# GIVEN ENTRIES
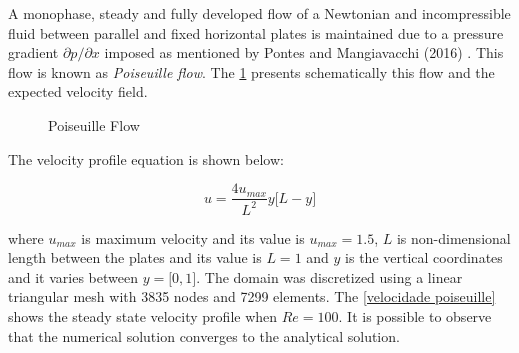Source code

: A monophase, steady and fully developed flow of a Newtonian 
and incompressible fluid between parallel and fixed horizontal 
plates is maintained due to a pressure gradient 
$\partial p/ \partial x$ imposed as mentioned by Pontes 
and Mangiavacchi (2016) \cite{pontes2016}. 
This flow is known as \textit{Poiseuille flow}. 
The \ref{poiseuille} presents schematically this flow and 
the expected velocity field.

\begin{figure}[H]
\caption{Poiseuille Flow}
\begin{center}
\end{center}
\label{poiseuille}
\end{figure}

\noindent
The velocity profile equation is shown below:

\begin{equation}
 u = \frac{4 u_{max}}{L^2} y \big[ L - y \big]
\end{equation}

\medskip
\noindent
where $u_{max}$ is maximum velocity and its value is 
$u_{max} = 1.5$, $L$ is non-dimensional length 
between the plates and its value is 
$L = 1$
and $y$ is the vertical coordinates and it varies 
between $y = \big[ 0,1 \big]$.
The domain was discretized using a linear triangular mesh
with 3835 nodes and 7299 elements.
The \ref{velocidade poiseuille} shows the steady state velocity profile
when $Re=100$.
It is possible to observe that the numerical
solution converges to the analytical solution.

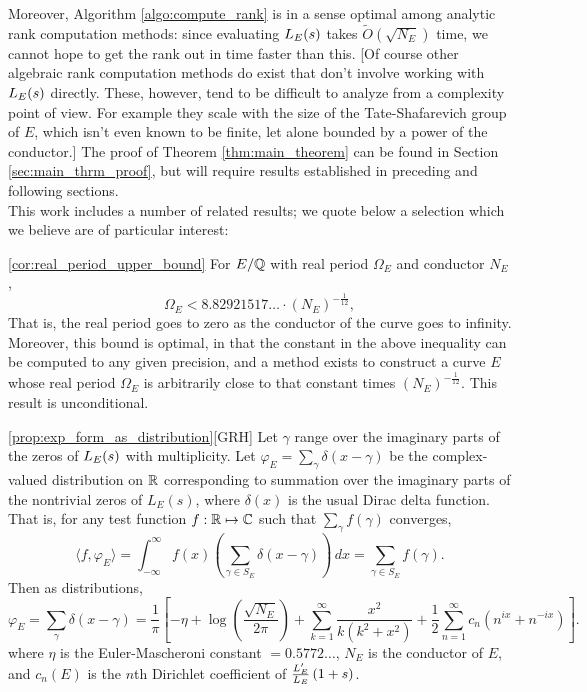Moreover, Algorithm \ref{algo:compute_rank} is in a sense optimal among analytic rank computation methods: since evaluating $L_E(s)$ takes $\tilde{O}(\sqrt{N_E})$ time, we cannot hope to get the rank out in time faster than this. [Of course other algebraic rank computation methods do exist that don't involve working with $L_E(s)$ directly. These, however, tend to be difficult to analyze from a complexity point of view. For example they scale with the size of the Tate-Shafarevich group of $E$, which isn't even known to be finite, let alone bounded by a power of the conductor.] The proof of Theorem \ref{thm:main_theorem} can be found in Section \ref{sec:main_thrm_proof}, but will require results established in preceding and following sections. \\

This work includes a number of related results; we quote below a selection which we believe are of particular interest:

\begin{quotedcorollary}{\ref{cor:real_period_upper_bound}}
For $E/\mathbb{Q}$ with real period $\Omega_E$ and conductor $N_E$,
\begin{equation}
\Omega_E < 8.82921517\ldots \cdot (N_E)^{-\frac{1}{12}},
\end{equation}
That is, the real period goes to zero as the conductor of the curve goes to infinity. Moreover, this bound is optimal, in that the constant in the above inequality can be computed to any given precision, and a method exists to construct a curve $E$ whose real period $\Omega_E$ is arbitrarily close to  that constant times $(N_E)^{-\frac{1}{12}}$.  This result is unconditional.
\end{quotedcorollary}

\begin{quotedtheorem}{\ref{prop:exp_form_as_distribution}}[GRH]
Let $\gamma$ range over the imaginary parts of the zeros of $L_E(s)$ with multiplicity. Let $\varphi_E = \sum_{\gamma} \delta(x-\gamma)$ be the complex-valued distribution on $\mathbb{R}$ corresponding to summation over the imaginary parts of the nontrivial zeros of $L_E(s)$, where $\delta(x)$ is the usual Dirac delta function. That is, for any test function $f: \mathbb{R} \mapsto \mathbb{C}$ such that $\sum_{\gamma}f(\gamma)$ converges, 
\begin{equation}
\langle f,\varphi_E \rangle = \int_{-\infty}^{\infty} f(x)\left(\sum_{\gamma\in S_E} \delta(x-\gamma)\right) \, dx = \sum_{\gamma\in S_E} f(\gamma).
\end{equation}
Then as distributions,
\begin{equation}\label{eqn:exp_form_3}
\varphi_E = \sum_{\gamma} \delta(x-\gamma) = \frac{1}{\pi}\left[-\eta + \log\left(\frac{\sqrt{N_E}}{2\pi}\right) +\sum_{k=1}^{\infty} \frac{x^2}{k(k^2+x^2)} + \frac{1}{2}\sum_{n=1}^{\infty} c_n \left(n^{ix}+n^{-ix}\right) \right].
\end{equation}
where $\eta$ is the Euler-Mascheroni constant $= 0.5772\ldots$, $N_E$ is the conductor of $E$, and $c_n(E)$ is the $n$th Dirichlet coefficient of $\frac{L_E^{\prime}}{L_E}\left(1+s\right)$.
\end{quotedtheorem}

# TASK STATEMENT
Skipping the pictures, transcribe each line above exactly as it appears.

# WRITTEN ANSWER
Source code

: A monophase, steady and fully developed flow of a Newtonian 
and incompressible fluid between parallel and fixed horizontal 
plates is maintained due to a pressure gradient 
$\partial p/ \partial x$ imposed as mentioned by Pontes 
and Mangiavacchi (2016) \cite{pontes2016}. 
This flow is known as \textit{Poiseuille flow}. 
The \ref{poiseuille} presents schematically this flow and 
the expected velocity field.

\begin{figure}[H]
\caption{Poiseuille Flow}
\begin{center}
\end{center}
\label{poiseuille}
\end{figure}

\noindent
The velocity profile equation is shown below:

\begin{equation}
 u = \frac{4 u_{max}}{L^2} y \big[ L - y \big]
\end{equation}

\medskip
\noindent
where $u_{max}$ is maximum velocity and its value is 
$u_{max} = 1.5$, $L$ is non-dimensional length 
between the plates and its value is 
$L = 1$
and $y$ is the vertical coordinates and it varies 
between $y = \big[ 0,1 \big]$.
The domain was discretized using a linear triangular mesh
with 3835 nodes and 7299 elements.
The \ref{velocidade poiseuille} shows the steady state velocity profile
when $Re=100$.
It is possible to observe that the numerical
solution converges to the analytical solution.

Moreover, Algorithm \ref{algo:compute_rank} is in a sense optimal among analytic rank computation methods: since evaluating $L_E(s)$ takes $\tilde{O}(\sqrt{N_E})$ time, we cannot hope to get the rank out in time faster than this. [Of course other algebraic rank computation methods do exist that don't involve working with $L_E(s)$ directly. These, however, tend to be difficult to analyze from a complexity point of view. For example they scale with the size of the Tate-Shafarevich group of $E$, which isn't even known to be finite, let alone bounded by a power of the conductor.] The proof of Theorem \ref{thm:main_theorem} can be found in Section \ref{sec:main_thrm_proof}, but will require results established in preceding and following sections. \\

This work includes a number of related results; we quote below a selection which we believe are of particular interest:

\begin{quotedcorollary}{\ref{cor:real_period_upper_bound}}
For $E/\mathbb{Q}$ with real period $\Omega_E$ and conductor $N_E$,
\begin{equation}
\Omega_E < 8.82921517\ldots \cdot (N_E)^{-\frac{1}{12}},
\end{equation}
That is, the real period goes to zero as the conductor of the curve goes to infinity. Moreover, this bound is optimal, in that the constant in the above inequality can be computed to any given precision, and a method exists to construct a curve $E$ whose real period $\Omega_E$ is arbitrarily close to  that constant times $(N_E)^{-\frac{1}{12}}$.  This result is unconditional.
\end{quotedcorollary}

\begin{quotedtheorem}{\ref{prop:exp_form_as_distribution}}[GRH]
Let $\gamma$ range over the imaginary parts of the zeros of $L_E(s)$ with multiplicity. Let $\varphi_E = \sum_{\gamma} \delta(x-\gamma)$ be the complex-valued distribution on $\mathbb{R}$ corresponding to summation over the imaginary parts of the nontrivial zeros of $L_E(s)$, where $\delta(x)$ is the usual Dirac delta function. That is, for any test function $f: \mathbb{R} \mapsto \mathbb{C}$ such that $\sum_{\gamma}f(\gamma)$ converges, 
\begin{equation}
\langle f,\varphi_E \rangle = \int_{-\infty}^{\infty} f(x)\left(\sum_{\gamma\in S_E} \delta(x-\gamma)\right) \, dx = \sum_{\gamma\in S_E} f(\gamma).
\end{equation}
Then as distributions,
\begin{equation}\label{eqn:exp_form_3}
\varphi_E = \sum_{\gamma} \delta(x-\gamma) = \frac{1}{\pi}\left[-\eta + \log\left(\frac{\sqrt{N_E}}{2\pi}\right) +\sum_{k=1}^{\infty} \frac{x^2}{k(k^2+x^2)} + \frac{1}{2}\sum_{n=1}^{\infty} c_n \left(n^{ix}+n^{-ix}\right) \right].
\end{equation}
where $\eta$ is the Euler-Mascheroni constant $= 0.5772\ldots$, $N_E$ is the conductor of $E$, and $c_n(E)$ is the $n$th Dirichlet coefficient of $\frac{L_E^{\prime}}{L_E}\left(1+s\right)$.
\end{quotedtheorem}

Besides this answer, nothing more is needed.